Marianne Elliott's Stephen Sondheim's 'Company' at the Gielgud Theatre - a review

Marianne Elliott's staging of the 1970 musical comedy Company by Stephen Sondheim and the late George Furth is inherently revolutionary. For the first time in any major production, the protagonist Bobby is Bobbie (Rosalie Craig), a woman. This version was created with Sondheim's blessing and input, changing the gender of not only Bobbie but several other characters, and incorporating "attitude changes in both the dialogue and the lyrics", according to the programme notes. Elliott says, "I thought, this can only happen if it truly works ... I wanted to say something about a woman in this predicament, as if it had been written for a woman."

I had never seen Company. I had actually never seen any Sondheim musical, not even the movie ones. Not even West Side Story. Yup, sorry.

As a total Company novice, I can confirm that Elliott has achieved her aim. The gender swaps are so seamless as to be almost imperceptible to a newcomer. I've spent the day listening to various cast recordings (please, please let this London production be immortalised) so I can hear how it sounds with a male Bobby, but it feels strange to me. This just is a woman's story in 2018.

Bobbie's 'predicament' is her 35th birthday party, surrounded by her well-meaning married friends. This show doesn't really have a story so much as scenes, individual vignettes showing Bobbie interacting with the couples, and the various men she has dated, all linked together by their preoccupation with her relationship status: still single.

As Bobbie has to defend herself from their accusations - "It's not like I'm avoiding marriage. It's avoiding me, if anything" - and from their reassurances - like the wonderful ode to couple+single buddy triangular friendship 'Side By Side By Side' - it is achingly obvious that this is exactly the environment that many single women find themselves in. It's a constant tug-of-war between "why don't you want it?" and "you don't need it anyway!".

There is something undeniably different about Bobbie, rather than Bobby, grappling with being single at the age of 35. In the programme, Hadley Freeman expertly examines the idea that "feminist progress will always come up against the immovable rock of female fertility" - so it is apparent that this issue has been considered in the creative process for this show. That the stakes are higher for Bobbie hangs unspoken in the air, but at no point does she actually mention a desire to have children; wanting to have a secure long-term relationship does not necessarily have to be the same thing.

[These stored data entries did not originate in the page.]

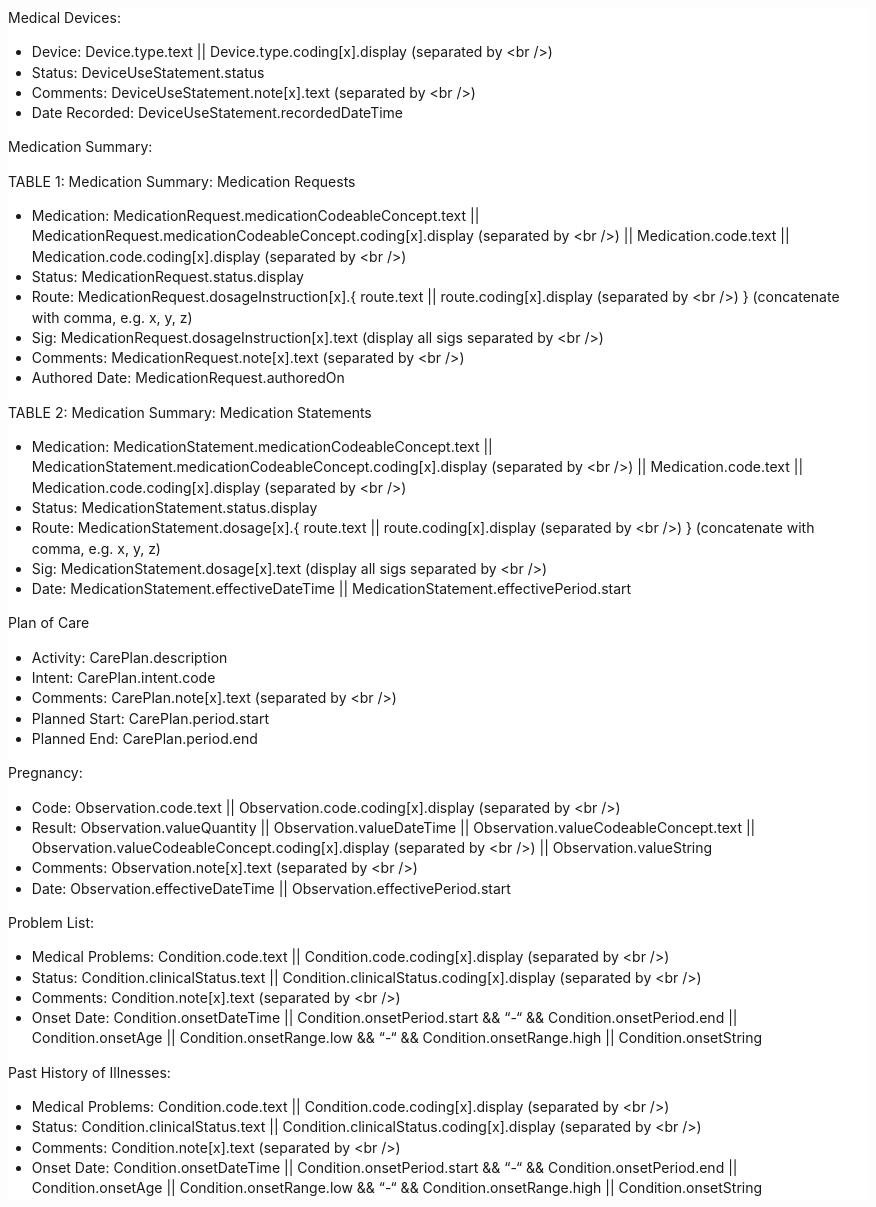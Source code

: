 Medical Devices: 
- Device: Device.type.text || Device.type.coding[x].display (separated by \<br />)
- Status: DeviceUseStatement.status
- Comments: DeviceUseStatement.note[x].text (separated by \<br />)
- Date Recorded: DeviceUseStatement.recordedDateTime
 
Medication Summary: 

TABLE 1: Medication Summary: Medication Requests
- Medication: MedicationRequest.medicationCodeableConcept.text || MedicationRequest.medicationCodeableConcept.coding[x].display (separated by \<br />) || Medication.code.text || Medication.code.coding[x].display (separated by \<br />)
- Status: MedicationRequest.status.display
- Route: MedicationRequest.dosageInstruction[x].{ route.text || route.coding[x].display (separated by \<br />) } (concatenate with comma, e.g. x, y, z) 
- Sig: MedicationRequest.dosageInstruction[x].text (display all sigs separated by \<br />)
- Comments: MedicationRequest.note[x].text (separated by \<br />)
- Authored Date: MedicationRequest.authoredOn
 
TABLE 2: Medication Summary: Medication Statements
- Medication: MedicationStatement.medicationCodeableConcept.text || MedicationStatement.medicationCodeableConcept.coding[x].display (separated by \<br />) || Medication.code.text || Medication.code.coding[x].display (separated by \<br />)
- Status: MedicationStatement.status.display
- Route: MedicationStatement.dosage[x].{ route.text || route.coding[x].display (separated by \<br />) } (concatenate with comma, e.g. x, y, z)
- Sig: MedicationStatement.dosage[x].text (display all sigs separated by \<br />)
- Date: MedicationStatement.effectiveDateTime || MedicationStatement.effectivePeriod.start
 
Plan of Care
- Activity: CarePlan.description
- Intent: CarePlan.intent.code
- Comments: CarePlan.note[x].text (separated by \<br />)
- Planned Start: CarePlan.period.start 
- Planned End: CarePlan.period.end
 
Pregnancy: 
- Code: Observation.code.text || Observation.code.coding[x].display (separated by \<br />)
- Result: Observation.valueQuantity || Observation.valueDateTime || Observation.valueCodeableConcept.text || Observation.valueCodeableConcept.coding[x].display (separated by \<br />) || Observation.valueString
- Comments: Observation.note[x].text (separated by \<br />)
- Date: Observation.effectiveDateTime || Observation.effectivePeriod.start

Problem List: 
- Medical Problems: Condition.code.text || Condition.code.coding[x].display (separated by \<br />)
- Status: Condition.clinicalStatus.text || Condition.clinicalStatus.coding[x].display (separated by \<br />)
- Comments: Condition.note[x].text (separated by \<br />)
- Onset Date: Condition.onsetDateTime || Condition.onsetPeriod.start && “-“ && Condition.onsetPeriod.end || Condition.onsetAge || Condition.onsetRange.low && “-“ && Condition.onsetRange.high || Condition.onsetString

Past History of Illnesses: 
- Medical Problems: Condition.code.text || Condition.code.coding[x].display (separated by \<br />)
- Status: Condition.clinicalStatus.text || Condition.clinicalStatus.coding[x].display (separated by \<br />)
- Comments: Condition.note[x].text (separated by \<br />)
- Onset Date: Condition.onsetDateTime || Condition.onsetPeriod.start && “-“ && Condition.onsetPeriod.end || Condition.onsetAge || Condition.onsetRange.low && “-“ && Condition.onsetRange.high || Condition.onsetString
 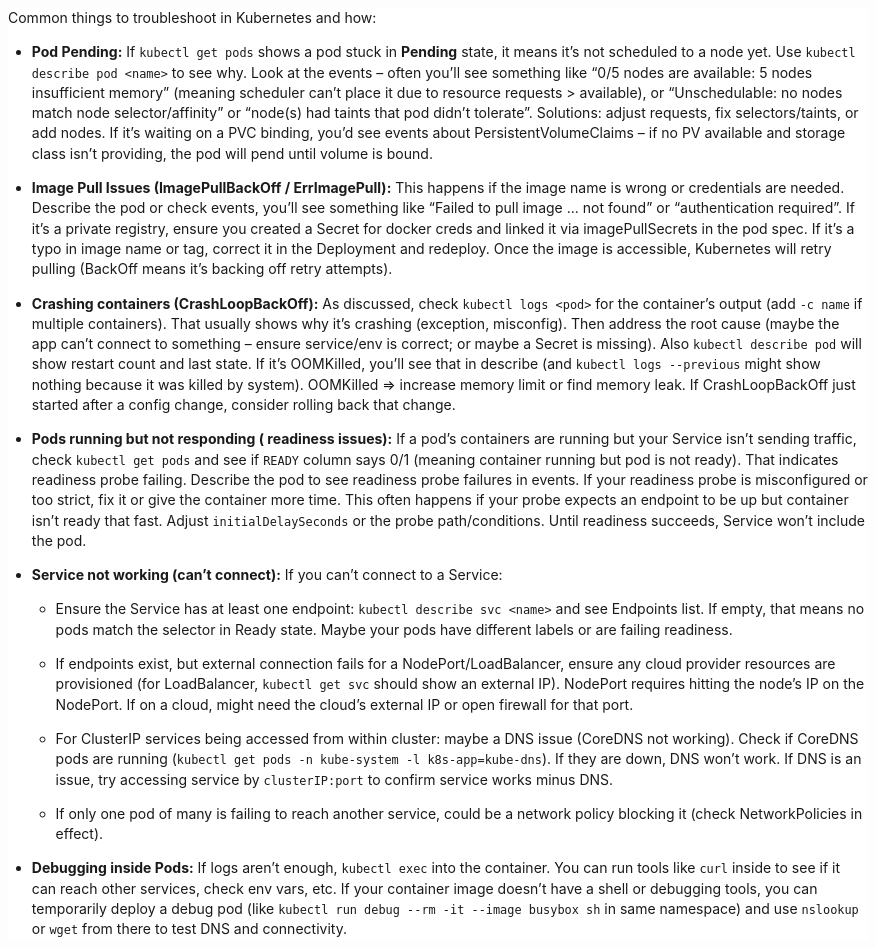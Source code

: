 Common things to troubleshoot in Kubernetes and how:

- **Pod Pending:** If `kubectl get pods` shows a pod stuck in **Pending** state, it means it’s not scheduled to a node yet. Use `kubectl describe pod <name>` to see why. Look at the events – often you’ll see something like “0/5 nodes are available: 5 nodes insufficient memory” (meaning scheduler can’t place it due to resource requests > available), or “Unschedulable: no nodes match node selector/affinity” or “node(s) had taints that pod didn’t tolerate”. Solutions: adjust requests, fix selectors/taints, or add nodes. If it’s waiting on a PVC binding, you’d see events about PersistentVolumeClaims – if no PV available and storage class isn’t providing, the pod will pend until volume is bound.
    
- **Image Pull Issues (ImagePullBackOff / ErrImagePull):** This happens if the image name is wrong or credentials are needed. Describe the pod or check events, you’ll see something like “Failed to pull image ... not found” or “authentication required”. If it’s a private registry, ensure you created a Secret for docker creds and linked it via imagePullSecrets in the pod spec. If it’s a typo in image name or tag, correct it in the Deployment and redeploy. Once the image is accessible, Kubernetes will retry pulling (BackOff means it’s backing off retry attempts).
    
- **Crashing containers (CrashLoopBackOff):** As discussed, check `kubectl logs <pod>` for the container’s output (add `-c name` if multiple containers). That usually shows why it’s crashing (exception, misconfig). Then address the root cause (maybe the app can’t connect to something – ensure service/env is correct; or maybe a Secret is missing). Also `kubectl describe pod` will show restart count and last state. If it’s OOMKilled, you’ll see that in describe (and `kubectl logs --previous` might show nothing because it was killed by system). OOMKilled => increase memory limit or find memory leak. If CrashLoopBackOff just started after a config change, consider rolling back that change.
    
- **Pods running but not responding ( readiness issues):** If a pod’s containers are running but your Service isn’t sending traffic, check `kubectl get pods` and see if `READY` column says 0/1 (meaning container running but pod is not ready). That indicates readiness probe failing. Describe the pod to see readiness probe failures in events. If your readiness probe is misconfigured or too strict, fix it or give the container more time. This often happens if your probe expects an endpoint to be up but container isn’t ready that fast. Adjust `initialDelaySeconds` or the probe path/conditions. Until readiness succeeds, Service won’t include the pod.
    
- **Service not working (can’t connect):** If you can’t connect to a Service:
    
    - Ensure the Service has at least one endpoint: `kubectl describe svc <name>` and see Endpoints list. If empty, that means no pods match the selector in Ready state. Maybe your pods have different labels or are failing readiness.
        
    - If endpoints exist, but external connection fails for a NodePort/LoadBalancer, ensure any cloud provider resources are provisioned (for LoadBalancer, `kubectl get svc` should show an external IP). NodePort requires hitting the node’s IP on the NodePort. If on a cloud, might need the cloud’s external IP or open firewall for that port.
        
    - For ClusterIP services being accessed from within cluster: maybe a DNS issue (CoreDNS not working). Check if CoreDNS pods are running (`kubectl get pods -n kube-system -l k8s-app=kube-dns`). If they are down, DNS won’t work. If DNS is an issue, try accessing service by `clusterIP:port` to confirm service works minus DNS.
        
    - If only one pod of many is failing to reach another service, could be a network policy blocking it (check NetworkPolicies in effect).
        
- **Debugging inside Pods:** If logs aren’t enough, `kubectl exec` into the container. You can run tools like `curl` inside to see if it can reach other services, check env vars, etc. If your container image doesn’t have a shell or debugging tools, you can temporarily deploy a debug pod (like `kubectl run debug --rm -it --image busybox sh` in same namespace) and use `nslookup` or `wget` from there to test DNS and connectivity.
    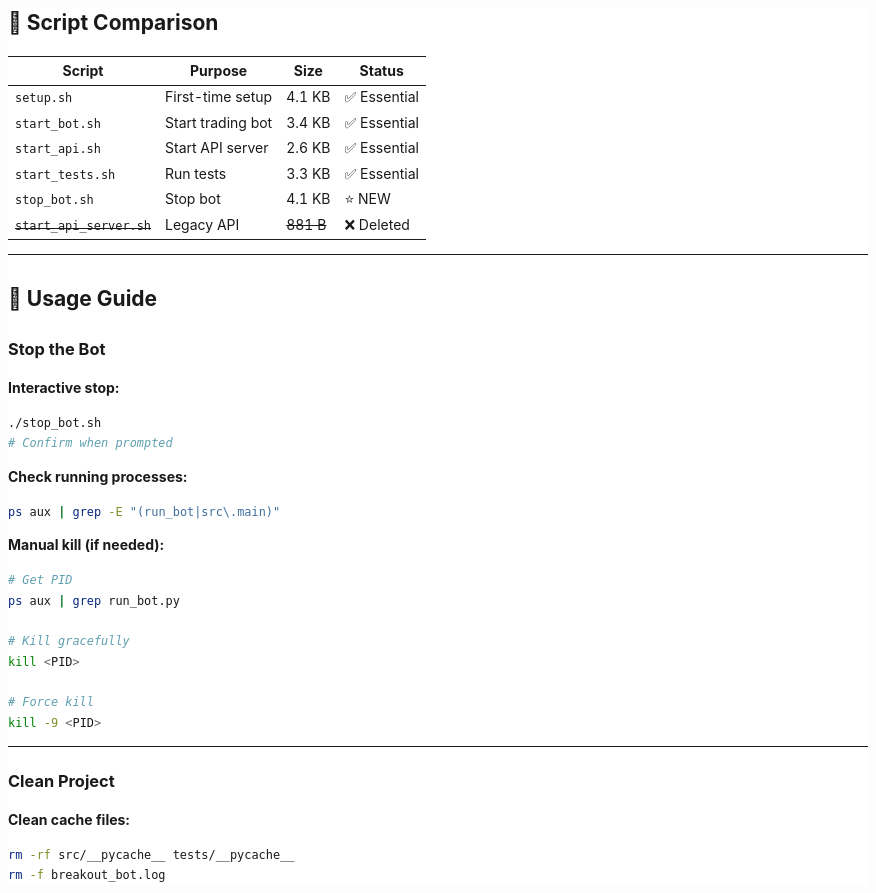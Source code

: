 
## 🎯 Script Comparison

| Script | Purpose | Size | Status |
|--------|---------|------|--------|
| `setup.sh` | First-time setup | 4.1 KB | ✅ Essential |
| `start_bot.sh` | Start trading bot | 3.4 KB | ✅ Essential |
| `start_api.sh` | Start API server | 2.6 KB | ✅ Essential |
| `start_tests.sh` | Run tests | 3.3 KB | ✅ Essential |
| `stop_bot.sh` | Stop bot | 4.1 KB | ⭐ NEW |
| ~~`start_api_server.sh`~~ | Legacy API | ~~881 B~~ | ❌ Deleted |

---

## 🚀 Usage Guide

### Stop the Bot

**Interactive stop:**
```bash
./stop_bot.sh
# Confirm when prompted
```

**Check running processes:**
```bash
ps aux | grep -E "(run_bot|src\.main)"
```

**Manual kill (if needed):**
```bash
# Get PID
ps aux | grep run_bot.py

# Kill gracefully
kill <PID>

# Force kill
kill -9 <PID>
```

---

### Clean Project

**Clean cache files:**
```bash
rm -rf src/__pycache__ tests/__pycache__
rm -f breakout_bot.log
```
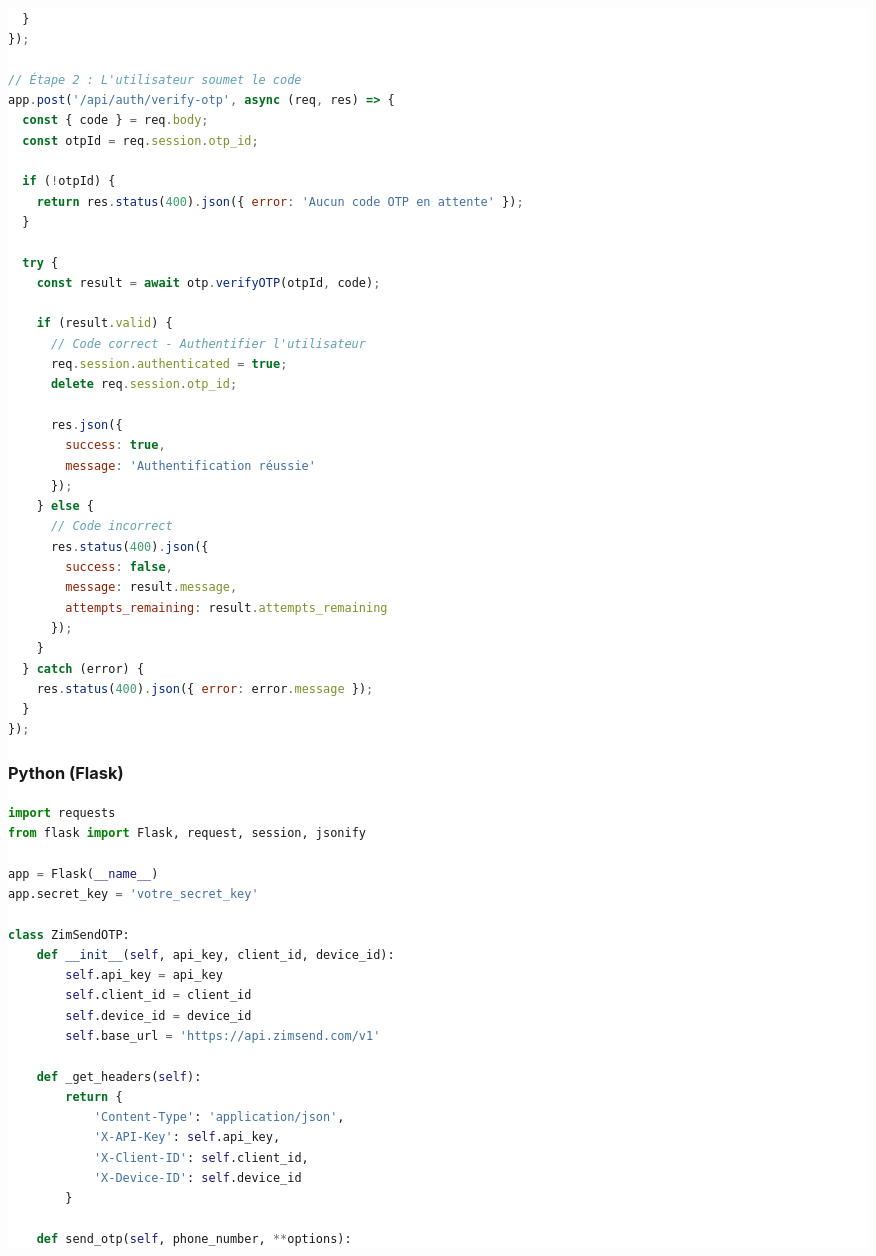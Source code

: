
 ```javascript
  }
});

// Étape 2 : L'utilisateur soumet le code
app.post('/api/auth/verify-otp', async (req, res) => {
  const { code } = req.body;
  const otpId = req.session.otp_id;

  if (!otpId) {
    return res.status(400).json({ error: 'Aucun code OTP en attente' });
  }

  try {
    const result = await otp.verifyOTP(otpId, code);

    if (result.valid) {
      // Code correct - Authentifier l'utilisateur
      req.session.authenticated = true;
      delete req.session.otp_id;

      res.json({
        success: true,
        message: 'Authentification réussie'
      });
    } else {
      // Code incorrect
      res.status(400).json({
        success: false,
        message: result.message,
        attempts_remaining: result.attempts_remaining
      });
    }
  } catch (error) {
    res.status(400).json({ error: error.message });
  }
});
```

### Python (Flask)

```python
import requests
from flask import Flask, request, session, jsonify

app = Flask(__name__)
app.secret_key = 'votre_secret_key'

class ZimSendOTP:
    def __init__(self, api_key, client_id, device_id):
        self.api_key = api_key
        self.client_id = client_id
        self.device_id = device_id
        self.base_url = 'https://api.zimsend.com/v1'

    def _get_headers(self):
        return {
            'Content-Type': 'application/json',
            'X-API-Key': self.api_key,
            'X-Client-ID': self.client_id,
            'X-Device-ID': self.device_id
        }

    def send_otp(self, phone_number, **options):
```
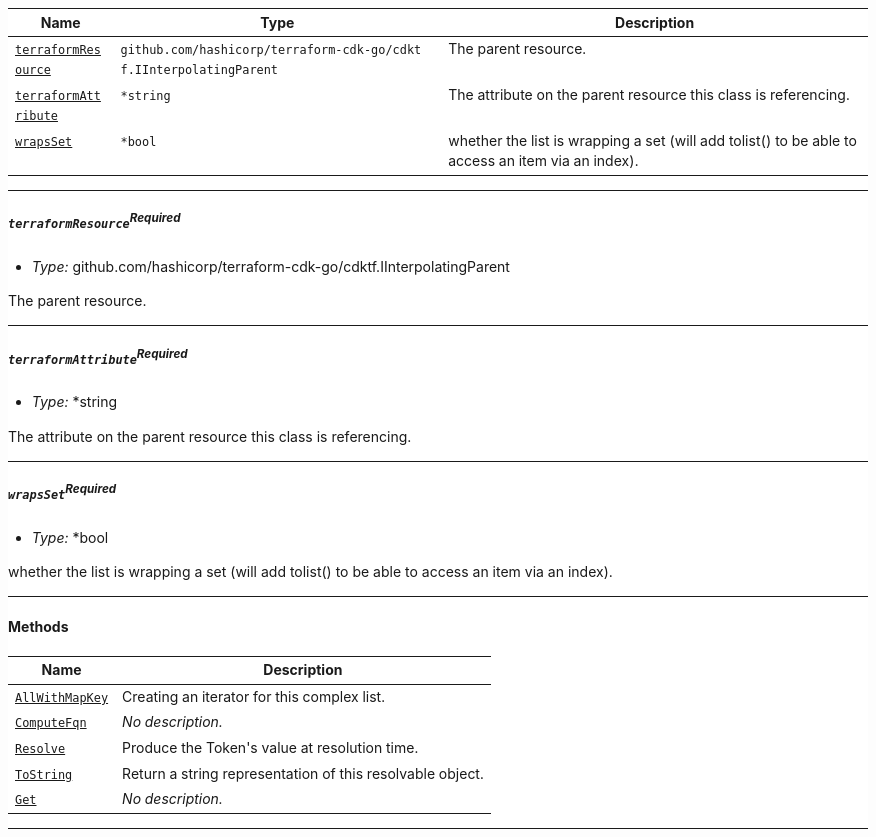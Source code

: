 | **Name** | **Type** | **Description** |
| --- | --- | --- |
| <code><a href="#@cdktf/provider-digitalocean.dataDigitaloceanImages.DataDigitaloceanImagesImagesList.Initializer.parameter.terraformResource">terraformResource</a></code> | <code>github.com/hashicorp/terraform-cdk-go/cdktf.IInterpolatingParent</code> | The parent resource. |
| <code><a href="#@cdktf/provider-digitalocean.dataDigitaloceanImages.DataDigitaloceanImagesImagesList.Initializer.parameter.terraformAttribute">terraformAttribute</a></code> | <code>*string</code> | The attribute on the parent resource this class is referencing. |
| <code><a href="#@cdktf/provider-digitalocean.dataDigitaloceanImages.DataDigitaloceanImagesImagesList.Initializer.parameter.wrapsSet">wrapsSet</a></code> | <code>*bool</code> | whether the list is wrapping a set (will add tolist() to be able to access an item via an index). |

---

##### `terraformResource`<sup>Required</sup> <a name="terraformResource" id="@cdktf/provider-digitalocean.dataDigitaloceanImages.DataDigitaloceanImagesImagesList.Initializer.parameter.terraformResource"></a>

- *Type:* github.com/hashicorp/terraform-cdk-go/cdktf.IInterpolatingParent

The parent resource.

---

##### `terraformAttribute`<sup>Required</sup> <a name="terraformAttribute" id="@cdktf/provider-digitalocean.dataDigitaloceanImages.DataDigitaloceanImagesImagesList.Initializer.parameter.terraformAttribute"></a>

- *Type:* *string

The attribute on the parent resource this class is referencing.

---

##### `wrapsSet`<sup>Required</sup> <a name="wrapsSet" id="@cdktf/provider-digitalocean.dataDigitaloceanImages.DataDigitaloceanImagesImagesList.Initializer.parameter.wrapsSet"></a>

- *Type:* *bool

whether the list is wrapping a set (will add tolist() to be able to access an item via an index).

---

#### Methods <a name="Methods" id="Methods"></a>

| **Name** | **Description** |
| --- | --- |
| <code><a href="#@cdktf/provider-digitalocean.dataDigitaloceanImages.DataDigitaloceanImagesImagesList.allWithMapKey">AllWithMapKey</a></code> | Creating an iterator for this complex list. |
| <code><a href="#@cdktf/provider-digitalocean.dataDigitaloceanImages.DataDigitaloceanImagesImagesList.computeFqn">ComputeFqn</a></code> | *No description.* |
| <code><a href="#@cdktf/provider-digitalocean.dataDigitaloceanImages.DataDigitaloceanImagesImagesList.resolve">Resolve</a></code> | Produce the Token's value at resolution time. |
| <code><a href="#@cdktf/provider-digitalocean.dataDigitaloceanImages.DataDigitaloceanImagesImagesList.toString">ToString</a></code> | Return a string representation of this resolvable object. |
| <code><a href="#@cdktf/provider-digitalocean.dataDigitaloceanImages.DataDigitaloceanImagesImagesList.get">Get</a></code> | *No description.* |

---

The luminous Rosalie Craig is utterly convincing and vocally outstanding as Bobbie, supported by a phenomenal star-studded ensemble cast. Patti LuPone (reprising the role of Joanne, who she has previously played in traditional stagings of the show) makes it abundantly clear that her status as a Broadway legend is wholly deserved: hearing her sing is breathtaking. Particular mention must also go to Jonathan Bailey as Jamie (formerly Amy), who performs the song 'Getting Married Today', the fastest song on Broadway outside of Hamilton, to absolutely riotous applause; Mel Giedroyc, who somehow totally disappears into the role of Sarah, despite still looking exactly like Mel Giedroyc; and Richard Fleeshman, who plays Andy (formerly April), Bobbie's slightly dim-witted lover, with a compelling combination of warmth and pitch perfect comedic timing.

Elliott's production shares a clear aesthetic with last year's Angels In America at the National Theatre, which she also directed - it's bathed in neon and it's got rooms popping up from the floor and the back and everywhere. It's a dreamy, surrealist caper through Bobbie's mind as she celebrates her birthday and takes stock of what she truly wants from life.

The show works entirely on its own merits: if this was the first ever staging of Company, it would still be a nuanced, sympathetic and realistic look at some of the pressures facing 21st century women. Feminism has given us a modicum of freedom - just as the sexual revolution of the 1960s gave Bobby his - but that freedom can be uniquely and painfully paralysing.

As it is, this gender-swapped revival of a much beloved classic musical deserves to be a smash hit. I was almost jealous of the enraptured audience I shared it with - the show is so very, very good, and for those who've known and loved it for nearly 50 years, seeing it so carefully and successfully adapted must have been pure joy.

As Harry (Gavin Spokes) sings in the beautiful 'Sorry/Grateful': "Everything's different, nothing's changed. Only maybe slightly rearranged."